Why Font.HasCharacter() always returns true on dynamic fonts?

Hi, basically i want to do a custom font management…

now, I have a font with limited-set of characters, take a look of this picture…

the left & right side of the picture is a set of ASCII Characters that available in a specific font, basically it work like this:

for(int y = 0; y < 16; y++) {
   for(int x = 0; x < 8; x++) {
      if(font.HasCharacter((int)( (y << 3) | x) )))
       {
          // Character is Available,
          // Label with a Round Square Border
          // with specific character will appear
        } else {
         // Just load unbordered label 
         // with default font (Arial) displayed
        }
   }
}

now this is the problem, you can see at the picture, both right & left is the same font, when this font in imported as unicode, only fonts that supported (in this case is caps character only) are displayed, which is work as expected.

now change it to dynamic fonts, as you can see the whole character is displayed (the rest unsupported is subtituted with arial, as the engine does when the font is dynamic), this not expected.

why this happen and how to fix it? so Font.HasCharacter will return true only when it available on specific font, even at dynamic font, or it is possible to turn off font fallbacks when using dynamic font?

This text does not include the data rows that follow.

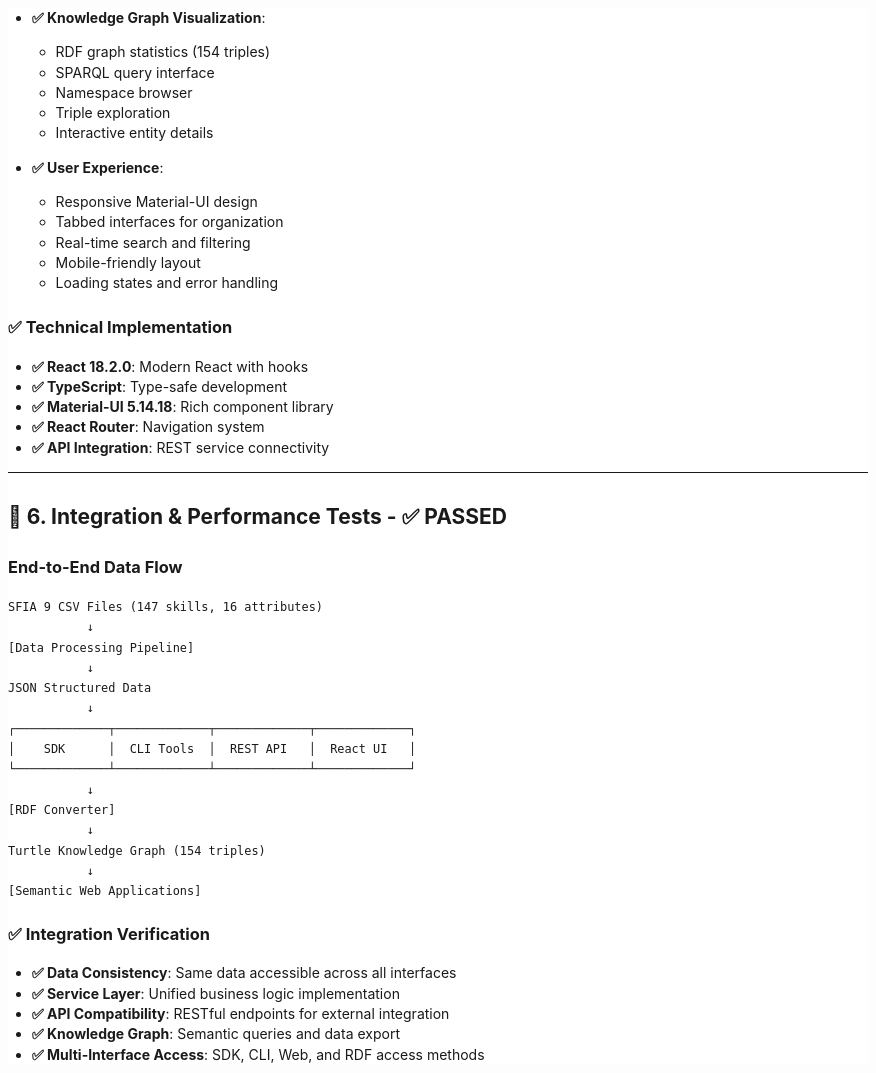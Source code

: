 - **✅ Knowledge Graph Visualization**:
  - RDF graph statistics (154 triples)
  - SPARQL query interface
  - Namespace browser
  - Triple exploration
  - Interactive entity details

- **✅ User Experience**:
  - Responsive Material-UI design
  - Tabbed interfaces for organization
  - Real-time search and filtering
  - Mobile-friendly layout
  - Loading states and error handling

### ✅ Technical Implementation
- **✅ React 18.2.0**: Modern React with hooks
- **✅ TypeScript**: Type-safe development
- **✅ Material-UI 5.14.18**: Rich component library
- **✅ React Router**: Navigation system
- **✅ API Integration**: REST service connectivity

---

## 🔗 6. Integration & Performance Tests - ✅ PASSED

### End-to-End Data Flow
```
SFIA 9 CSV Files (147 skills, 16 attributes)
           ↓
[Data Processing Pipeline]
           ↓
JSON Structured Data
           ↓
┌─────────────┬─────────────┬─────────────┬─────────────┐
│    SDK      │  CLI Tools  │  REST API   │  React UI   │
└─────────────┴─────────────┴─────────────┴─────────────┘
           ↓
[RDF Converter]
           ↓
Turtle Knowledge Graph (154 triples)
           ↓
[Semantic Web Applications]
```

### ✅ Integration Verification
- **✅ Data Consistency**: Same data accessible across all interfaces
- **✅ Service Layer**: Unified business logic implementation
- **✅ API Compatibility**: RESTful endpoints for external integration
- **✅ Knowledge Graph**: Semantic queries and data export
- **✅ Multi-Interface Access**: SDK, CLI, Web, and RDF access methods
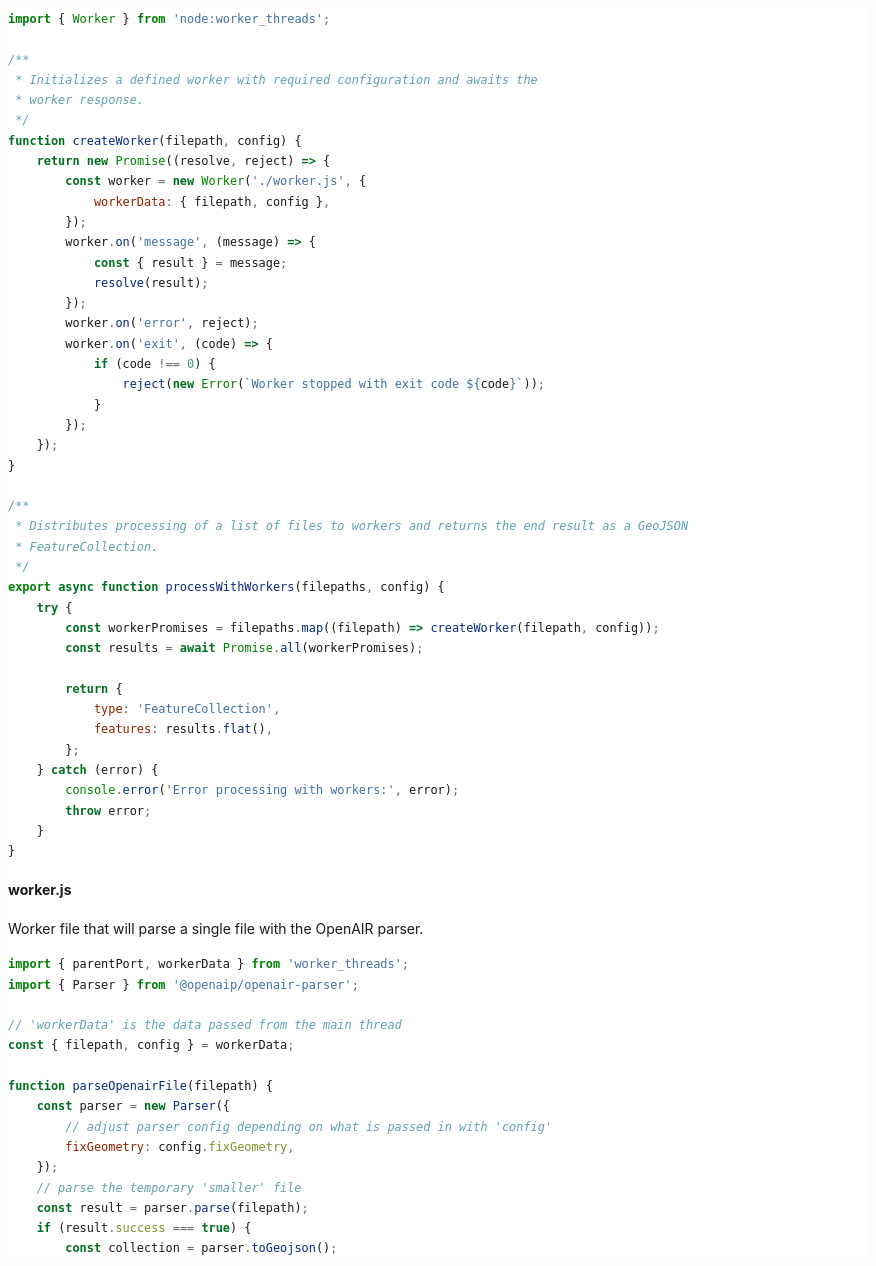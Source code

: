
 ```javascript
import { Worker } from 'node:worker_threads';

/**
 * Initializes a defined worker with required configuration and awaits the
 * worker response.
 */
function createWorker(filepath, config) {
    return new Promise((resolve, reject) => {
        const worker = new Worker('./worker.js', {
            workerData: { filepath, config },
        });
        worker.on('message', (message) => {
            const { result } = message;
            resolve(result);
        });
        worker.on('error', reject);
        worker.on('exit', (code) => {
            if (code !== 0) {
                reject(new Error(`Worker stopped with exit code ${code}`));
            }
        });
    });
}

/**
 * Distributes processing of a list of files to workers and returns the end result as a GeoJSON
 * FeatureCollection.
 */
export async function processWithWorkers(filepaths, config) {
    try {
        const workerPromises = filepaths.map((filepath) => createWorker(filepath, config));
        const results = await Promise.all(workerPromises);

        return {
            type: 'FeatureCollection',
            features: results.flat(),
        };
    } catch (error) {
        console.error('Error processing with workers:', error);
        throw error;
    }
}
```

#### worker.js

Worker file that will parse a single file with the OpenAIR parser.

```javascript
import { parentPort, workerData } from 'worker_threads';
import { Parser } from '@openaip/openair-parser';

// 'workerData' is the data passed from the main thread
const { filepath, config } = workerData;

function parseOpenairFile(filepath) {
    const parser = new Parser({
        // adjust parser config depending on what is passed in with 'config'
        fixGeometry: config.fixGeometry,
    });
    // parse the temporary 'smaller' file
    const result = parser.parse(filepath);
    if (result.success === true) {
        const collection = parser.toGeojson();
```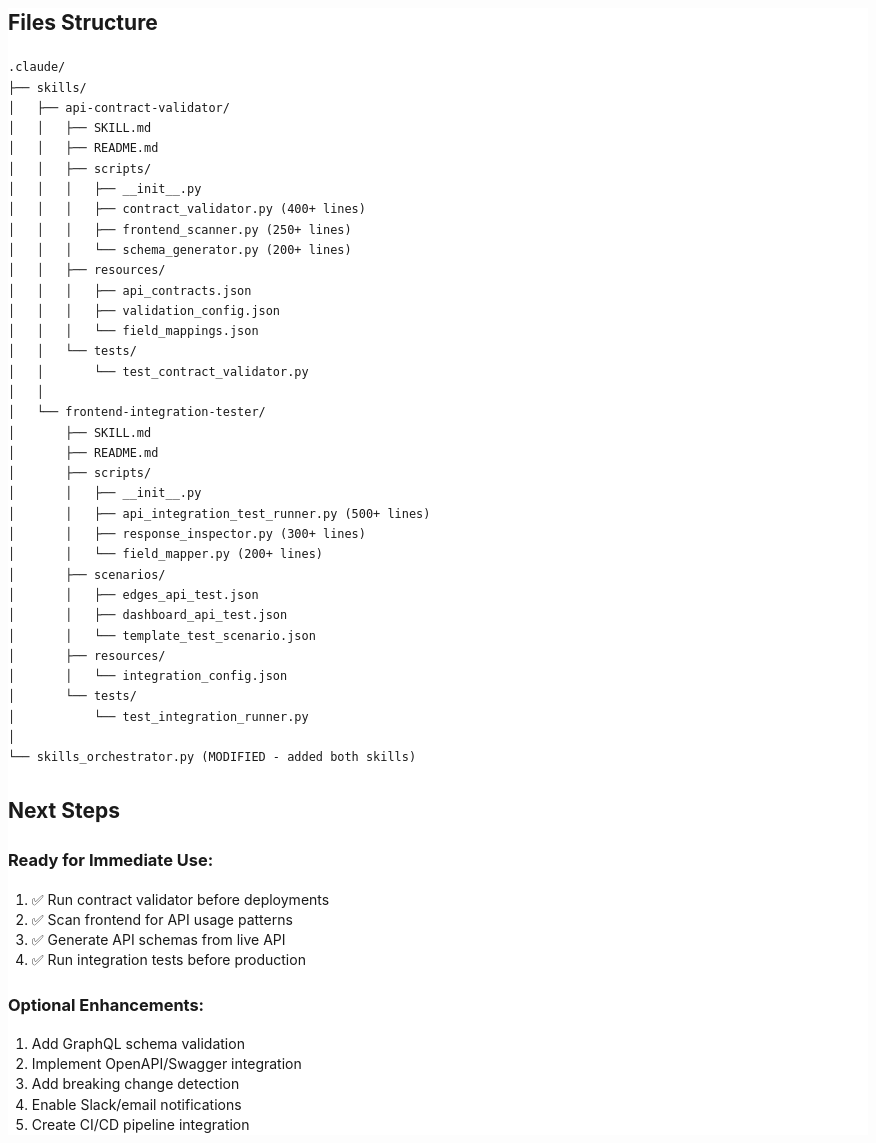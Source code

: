 ## Files Structure

```
.claude/
├── skills/
│   ├── api-contract-validator/
│   │   ├── SKILL.md
│   │   ├── README.md
│   │   ├── scripts/
│   │   │   ├── __init__.py
│   │   │   ├── contract_validator.py (400+ lines)
│   │   │   ├── frontend_scanner.py (250+ lines)
│   │   │   └── schema_generator.py (200+ lines)
│   │   ├── resources/
│   │   │   ├── api_contracts.json
│   │   │   ├── validation_config.json
│   │   │   └── field_mappings.json
│   │   └── tests/
│   │       └── test_contract_validator.py
│   │
│   └── frontend-integration-tester/
│       ├── SKILL.md
│       ├── README.md
│       ├── scripts/
│       │   ├── __init__.py
│       │   ├── api_integration_test_runner.py (500+ lines)
│       │   ├── response_inspector.py (300+ lines)
│       │   └── field_mapper.py (200+ lines)
│       ├── scenarios/
│       │   ├── edges_api_test.json
│       │   ├── dashboard_api_test.json
│       │   └── template_test_scenario.json
│       ├── resources/
│       │   └── integration_config.json
│       └── tests/
│           └── test_integration_runner.py
│
└── skills_orchestrator.py (MODIFIED - added both skills)
```

## Next Steps

### Ready for Immediate Use:
1. ✅ Run contract validator before deployments
2. ✅ Scan frontend for API usage patterns
3. ✅ Generate API schemas from live API
4. ✅ Run integration tests before production

### Optional Enhancements:
1. Add GraphQL schema validation
2. Implement OpenAPI/Swagger integration
3. Add breaking change detection
4. Enable Slack/email notifications
5. Create CI/CD pipeline integration
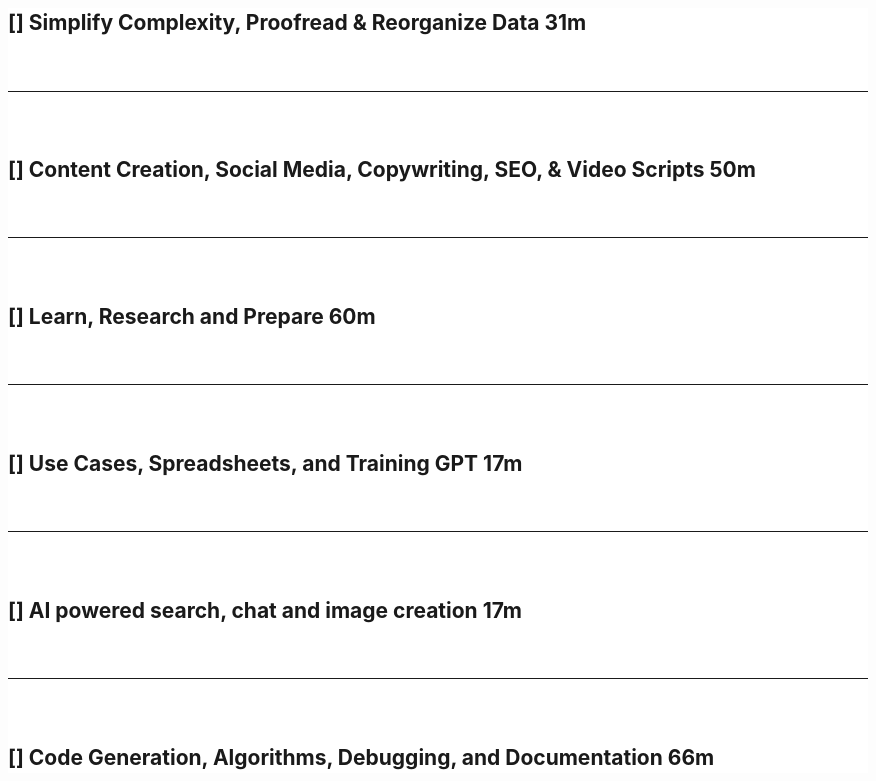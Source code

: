 ## [] Simplify Complexity, Proofread & Reorganize Data   31m

<br>
<hr>
<br>

## [] Content Creation, Social Media, Copywriting, SEO, & Video Scripts    50m


<br>
<hr>
<br>


## [] Learn, Research and Prepare    60m

<br>
<hr>
<br>

## [] Use Cases, Spreadsheets, and Training GPT    17m

<br>
<hr>
<br>

## [] AI powered search, chat and image creation    17m

<br>
<hr>
<br>

## [] Code Generation, Algorithms, Debugging, and Documentation     66m




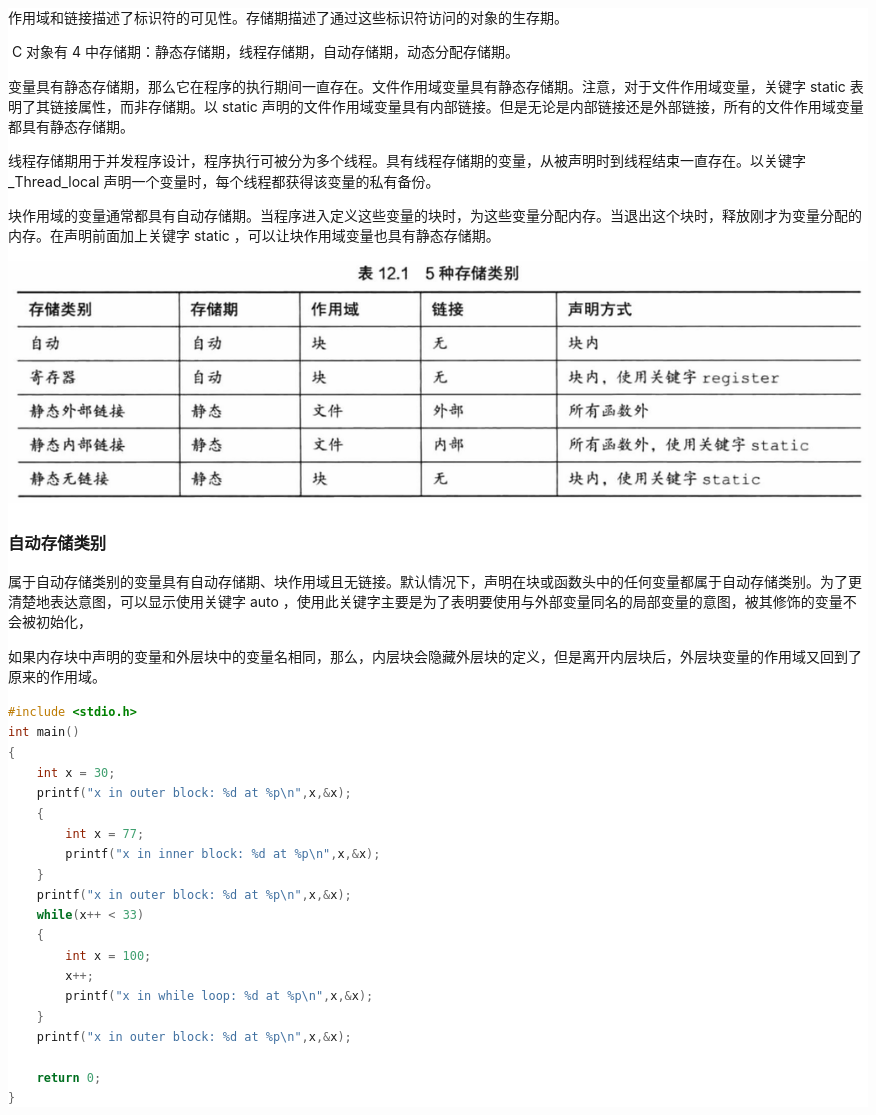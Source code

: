 ​		作用域和链接描述了标识符的可见性。存储期描述了通过这些标识符访问的对象的生存期。

​		C 对象有 4 中存储期：静态存储期，线程存储期，自动存储期，动态分配存储期。

​		变量具有静态存储期，那么它在程序的执行期间一直存在。文件作用域变量具有静态存储期。注意，对于文件作用域变量，关键字 static 表明了其链接属性，而非存储期。以 static 声明的文件作用域变量具有内部链接。但是无论是内部链接还是外部链接，所有的文件作用域变量都具有静态存储期。

​		线程存储期用于并发程序设计，程序执行可被分为多个线程。具有线程存储期的变量，从被声明时到线程结束一直存在。以关键字  _Thread_local 声明一个变量时，每个线程都获得该变量的私有备份。

​		块作用域的变量通常都具有自动存储期。当程序进入定义这些变量的块时，为这些变量分配内存。当退出这个块时，释放刚才为变量分配的内存。在声明前面加上关键字 static ，可以让块作用域变量也具有静态存储期。

![](image/QQ截图20200108161023.png)



### 自动存储类别

​		属于自动存储类别的变量具有自动存储期、块作用域且无链接。默认情况下，声明在块或函数头中的任何变量都属于自动存储类别。为了更清楚地表达意图，可以显示使用关键字 auto ，使用此关键字主要是为了表明要使用与外部变量同名的局部变量的意图，被其修饰的变量不会被初始化，

​		如果内存块中声明的变量和外层块中的变量名相同，那么，内层块会隐藏外层块的定义，但是离开内层块后，外层块变量的作用域又回到了原来的作用域。

```c++
#include <stdio.h>
int main()
{
    int x = 30;
    printf("x in outer block: %d at %p\n",x,&x);
    {
        int x = 77;
        printf("x in inner block: %d at %p\n",x,&x);
    }
    printf("x in outer block: %d at %p\n",x,&x);
    while(x++ < 33)
    {
        int x = 100;
        x++;
        printf("x in while loop: %d at %p\n",x,&x);
    }
    printf("x in outer block: %d at %p\n",x,&x);

    return 0;
}
```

any answer is appreciated.

Added my own temporary solution for this, i have already send this to bugfix and they confirms this, but I don’t know when it got fixed. So here @Swiftle, my temporary solution:

        //Booleans to determine char at index if supported
        bool[] chars;
       //This function feeds data to chars, at asset font path (Very Slow! Works on Editor Only)
        public void PopulateCharacter(string path)
        {
            //A GLITCH: Unity's Font.HasCharacter doesn't work 
            //properly on dynamic mode, we need to change it to Unicode first
            TrueTypeFontImporter fontData = (TrueTypeFontImporter)AssetImporter.GetAtPath(path);

            fontData.fontTextureCase = FontTextureCase.Unicode;
            fontData.SaveAndReimport();

            chars = new bool[128];
            for (int i = 0; i < 128; i++)
            {
                chars *=  font.HasCharacter((char)i);*

}

// Change back
fontData.fontTextureCase = FontTextureCase.Dynamic;
fontData.SaveAndReimport();
}

I found a solution. Use

font.GetCharacterInfo(character, out var info)

it returns true if character is in the font and false if it isn’t!